__Record extracts__:
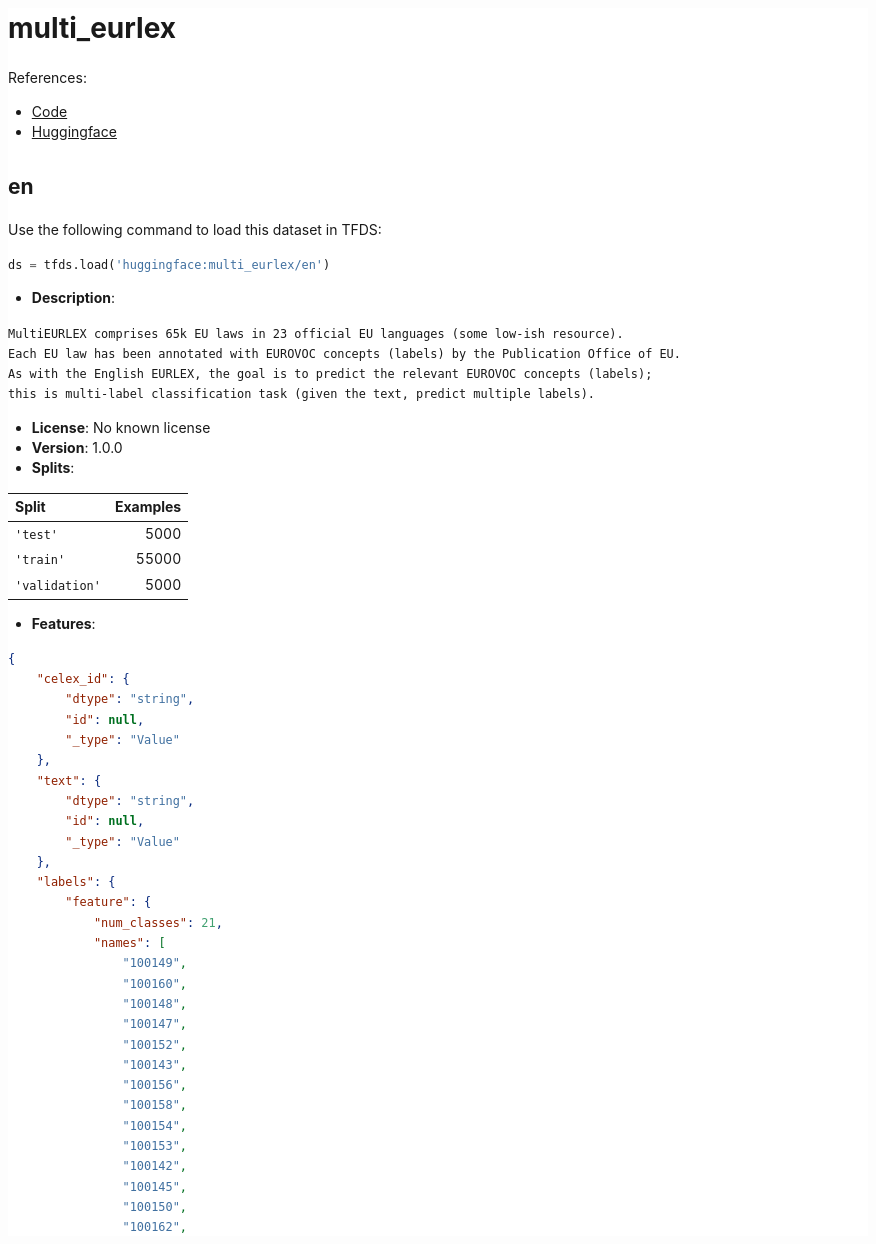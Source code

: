 # multi_eurlex

References:

*   [Code](https://github.com/huggingface/datasets/blob/master/datasets/multi_eurlex)
*   [Huggingface](https://huggingface.co/datasets/multi_eurlex)


## en


Use the following command to load this dataset in TFDS:

```python
ds = tfds.load('huggingface:multi_eurlex/en')
```

*   **Description**:

```
MultiEURLEX comprises 65k EU laws in 23 official EU languages (some low-ish resource).
Each EU law has been annotated with EUROVOC concepts (labels) by the Publication Office of EU.
As with the English EURLEX, the goal is to predict the relevant EUROVOC concepts (labels);
this is multi-label classification task (given the text, predict multiple labels).
```

*   **License**: No known license
*   **Version**: 1.0.0
*   **Splits**:

Split  | Examples
:----- | -------:
`'test'` | 5000
`'train'` | 55000
`'validation'` | 5000

*   **Features**:

```json
{
    "celex_id": {
        "dtype": "string",
        "id": null,
        "_type": "Value"
    },
    "text": {
        "dtype": "string",
        "id": null,
        "_type": "Value"
    },
    "labels": {
        "feature": {
            "num_classes": 21,
            "names": [
                "100149",
                "100160",
                "100148",
                "100147",
                "100152",
                "100143",
                "100156",
                "100158",
                "100154",
                "100153",
                "100142",
                "100145",
                "100150",
                "100162",
```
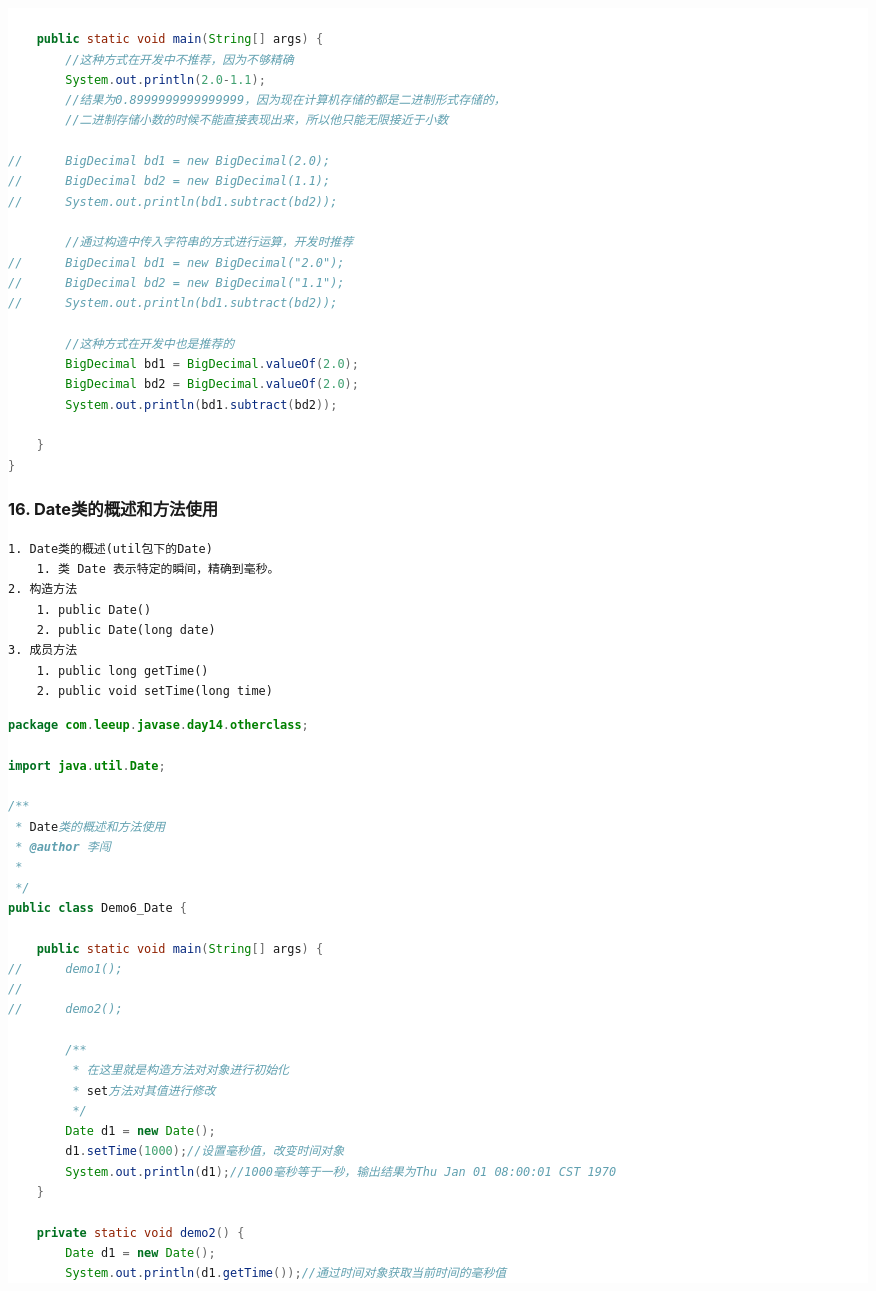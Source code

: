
 ```java

	public static void main(String[] args) {
		//这种方式在开发中不推荐，因为不够精确
		System.out.println(2.0-1.1);
		//结果为0.8999999999999999，因为现在计算机存储的都是二进制形式存储的，
		//二进制存储小数的时候不能直接表现出来，所以他只能无限接近于小数
		
//		BigDecimal bd1 = new BigDecimal(2.0);
//		BigDecimal bd2 = new BigDecimal(1.1);
//		System.out.println(bd1.subtract(bd2));
		
		//通过构造中传入字符串的方式进行运算，开发时推荐
//		BigDecimal bd1 = new BigDecimal("2.0");
//		BigDecimal bd2 = new BigDecimal("1.1");
//		System.out.println(bd1.subtract(bd2));
		
		//这种方式在开发中也是推荐的
		BigDecimal bd1 = BigDecimal.valueOf(2.0);
		BigDecimal bd2 = BigDecimal.valueOf(2.0);
		System.out.println(bd1.subtract(bd2));
		
	}
}
```

### 16. Date类的概述和方法使用
	1. Date类的概述(util包下的Date)
		1. 类 Date 表示特定的瞬间，精确到毫秒。 
	2. 构造方法
		1. public Date()
		2. public Date(long date)
	3. 成员方法
		1. public long getTime()
		2. public void setTime(long time)
```java
package com.leeup.javase.day14.otherclass;

import java.util.Date;

/**
 * Date类的概述和方法使用
 * @author 李闯
 *
 */
public class Demo6_Date {

	public static void main(String[] args) {
//		demo1();
//		
//		demo2();

		/**
		 * 在这里就是构造方法对对象进行初始化
		 * set方法对其值进行修改
		 */
		Date d1 = new Date();
		d1.setTime(1000);//设置毫秒值，改变时间对象
		System.out.println(d1);//1000毫秒等于一秒，输出结果为Thu Jan 01 08:00:01 CST 1970
	}

	private static void demo2() {
		Date d1 = new Date();
		System.out.println(d1.getTime());//通过时间对象获取当前时间的毫秒值
```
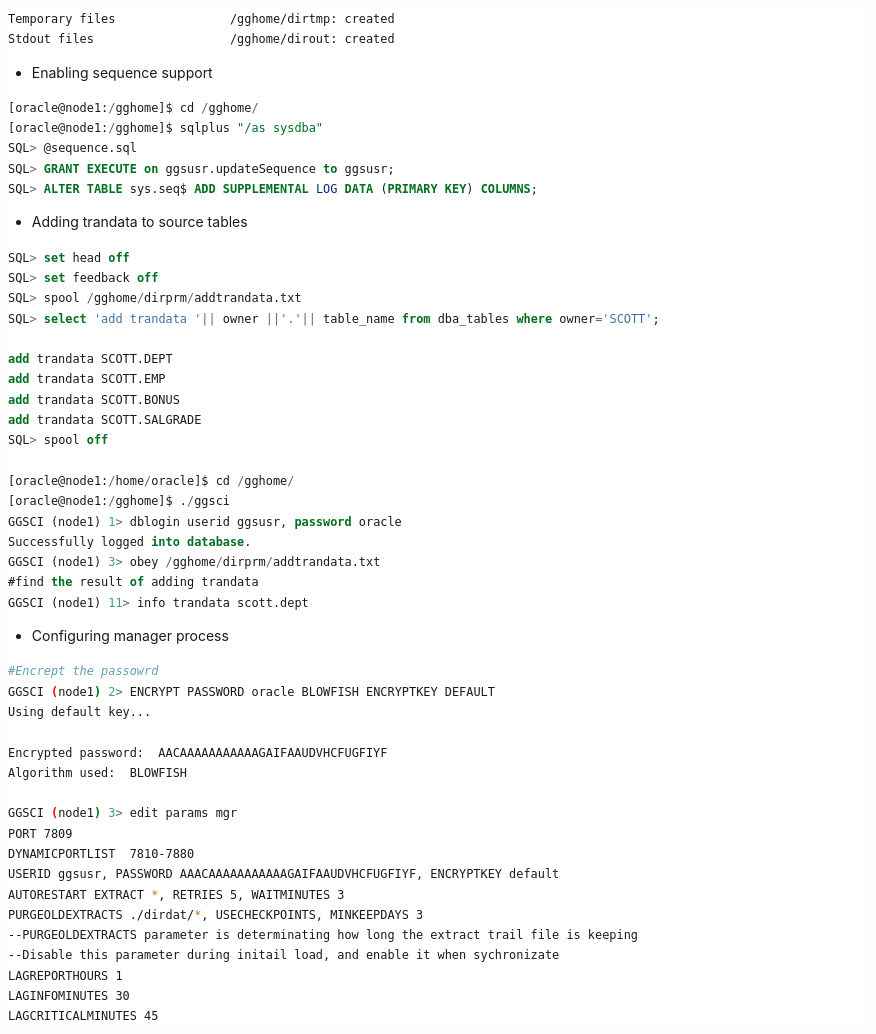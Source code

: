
 ```bash
Temporary files                /gghome/dirtmp: created
Stdout files                   /gghome/dirout: created
```

- Enabling sequence support

```sql
[oracle@node1:/gghome]$ cd /gghome/
[oracle@node1:/gghome]$ sqlplus "/as sysdba"
SQL> @sequence.sql
SQL> GRANT EXECUTE on ggsusr.updateSequence to ggsusr;
SQL> ALTER TABLE sys.seq$ ADD SUPPLEMENTAL LOG DATA (PRIMARY KEY) COLUMNS;
```

- Adding trandata to source tables

```sql
SQL> set head off
SQL> set feedback off
SQL> spool /gghome/dirprm/addtrandata.txt
SQL> select 'add trandata '|| owner ||'.'|| table_name from dba_tables where owner='SCOTT';

add trandata SCOTT.DEPT
add trandata SCOTT.EMP
add trandata SCOTT.BONUS
add trandata SCOTT.SALGRADE
SQL> spool off

[oracle@node1:/home/oracle]$ cd /gghome/
[oracle@node1:/gghome]$ ./ggsci
GGSCI (node1) 1> dblogin userid ggsusr, password oracle
Successfully logged into database.
GGSCI (node1) 3> obey /gghome/dirprm/addtrandata.txt
#find the result of adding trandata
GGSCI (node1) 11> info trandata scott.dept
```

- Configuring manager process

```bash
#Encrept the passowrd
GGSCI (node1) 2> ENCRYPT PASSWORD oracle BLOWFISH ENCRYPTKEY DEFAULT
Using default key...

Encrypted password:  AACAAAAAAAAAAAGAIFAAUDVHCFUGFIYF
Algorithm used:  BLOWFISH

GGSCI (node1) 3> edit params mgr
PORT 7809
DYNAMICPORTLIST  7810-7880
USERID ggsusr, PASSWORD AAACAAAAAAAAAAAGAIFAAUDVHCFUGFIYF, ENCRYPTKEY default
AUTORESTART EXTRACT *, RETRIES 5, WAITMINUTES 3
PURGEOLDEXTRACTS ./dirdat/*, USECHECKPOINTS, MINKEEPDAYS 3
--PURGEOLDEXTRACTS parameter is determinating how long the extract trail file is keeping
--Disable this parameter during initail load, and enable it when sychronizate
LAGREPORTHOURS 1
LAGINFOMINUTES 30
LAGCRITICALMINUTES 45
```
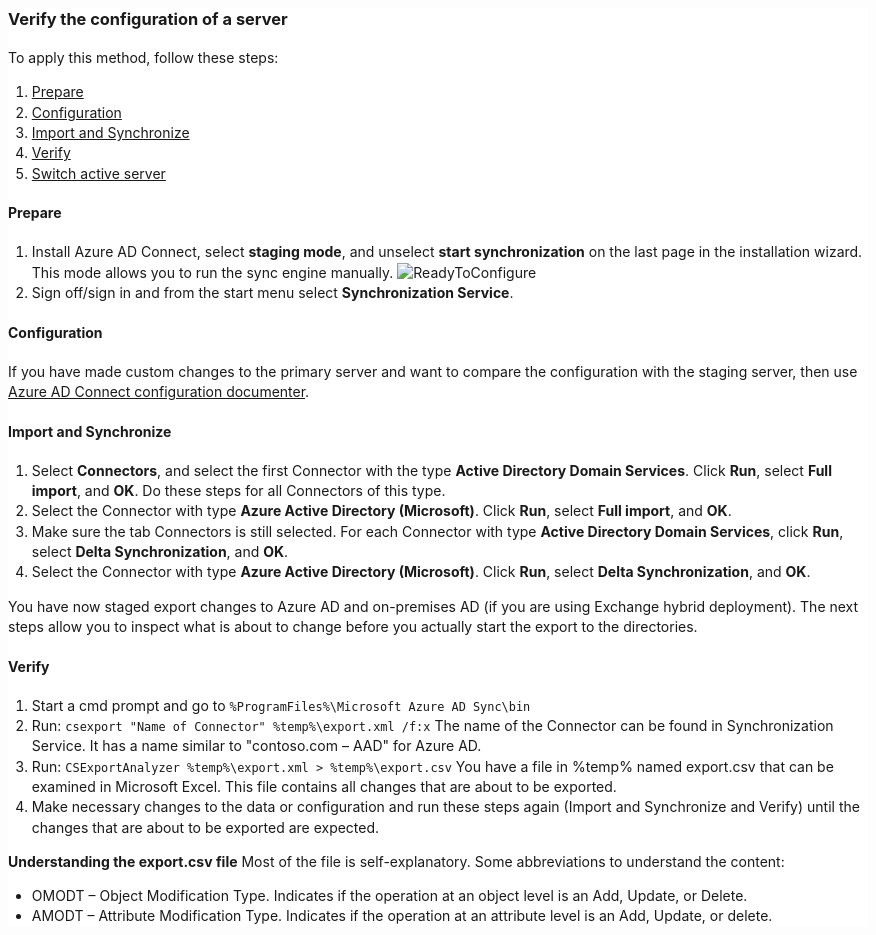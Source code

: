 ### Verify the configuration of a server
To apply this method, follow these steps:

1. [Prepare](#prepare)
2. [Configuration](#configuration)
3. [Import and Synchronize](#import-and-synchronize)
4. [Verify](#verify)
5. [Switch active server](#switch-active-server)

#### Prepare
1. Install Azure AD Connect, select **staging mode**, and unselect **start synchronization** on the last page in the installation wizard. This mode allows you to run the sync engine manually.
   ![ReadyToConfigure](./media/active-directory-aadconnectsync-operations/readytoconfigure.png)
2. Sign off/sign in and from the start menu select **Synchronization Service**.

#### Configuration
If you have made custom changes to the primary server and want to compare the configuration with the staging server, then use [Azure AD Connect configuration documenter](https://github.com/Microsoft/AADConnectConfigDocumenter).

#### Import and Synchronize
1. Select **Connectors**, and select the first Connector with the type **Active Directory Domain Services**. Click **Run**, select **Full import**, and **OK**. Do these steps for all Connectors of this type.
2. Select the Connector with type **Azure Active Directory (Microsoft)**. Click **Run**, select **Full import**, and **OK**.
3. Make sure the tab Connectors is still selected. For each Connector with type **Active Directory Domain Services**, click **Run**, select **Delta Synchronization**, and **OK**.
4. Select the Connector with type **Azure Active Directory (Microsoft)**. Click **Run**, select **Delta Synchronization**, and **OK**.

You have now staged export changes to Azure AD and on-premises AD (if you are using Exchange hybrid deployment). The next steps allow you to inspect what is about to change before you actually start the export to the directories.

#### Verify
1. Start a cmd prompt and go to `%ProgramFiles%\Microsoft Azure AD Sync\bin`
2. Run: `csexport "Name of Connector" %temp%\export.xml /f:x`
   The name of the Connector can be found in Synchronization Service. It has a name similar to "contoso.com – AAD" for Azure AD.
3. Run: `CSExportAnalyzer %temp%\export.xml > %temp%\export.csv`
You have a file in %temp% named export.csv that can be examined in Microsoft Excel. This file contains all changes that are about to be exported.
4. Make necessary changes to the data or configuration and run these steps again (Import and Synchronize and Verify) until the changes that are about to be exported are expected.

**Understanding the export.csv file**
Most of the file is self-explanatory. Some abbreviations to understand the content:
* OMODT – Object Modification Type. Indicates if the operation at an object level is an Add, Update, or Delete.
* AMODT – Attribute Modification Type. Indicates if the operation at an attribute level is an Add, Update, or delete.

__Exercise goal__: Every line with the string "BigDecimal" in the material should be returned.

__Output for this task__:
//		BigDecimal bd1 = new BigDecimal(2.0);
//		BigDecimal bd2 = new BigDecimal(1.1);
//		BigDecimal bd1 = new BigDecimal("2.0");
//		BigDecimal bd2 = new BigDecimal("1.1");
		BigDecimal bd1 = BigDecimal.valueOf(2.0);
		BigDecimal bd2 = BigDecimal.valueOf(2.0);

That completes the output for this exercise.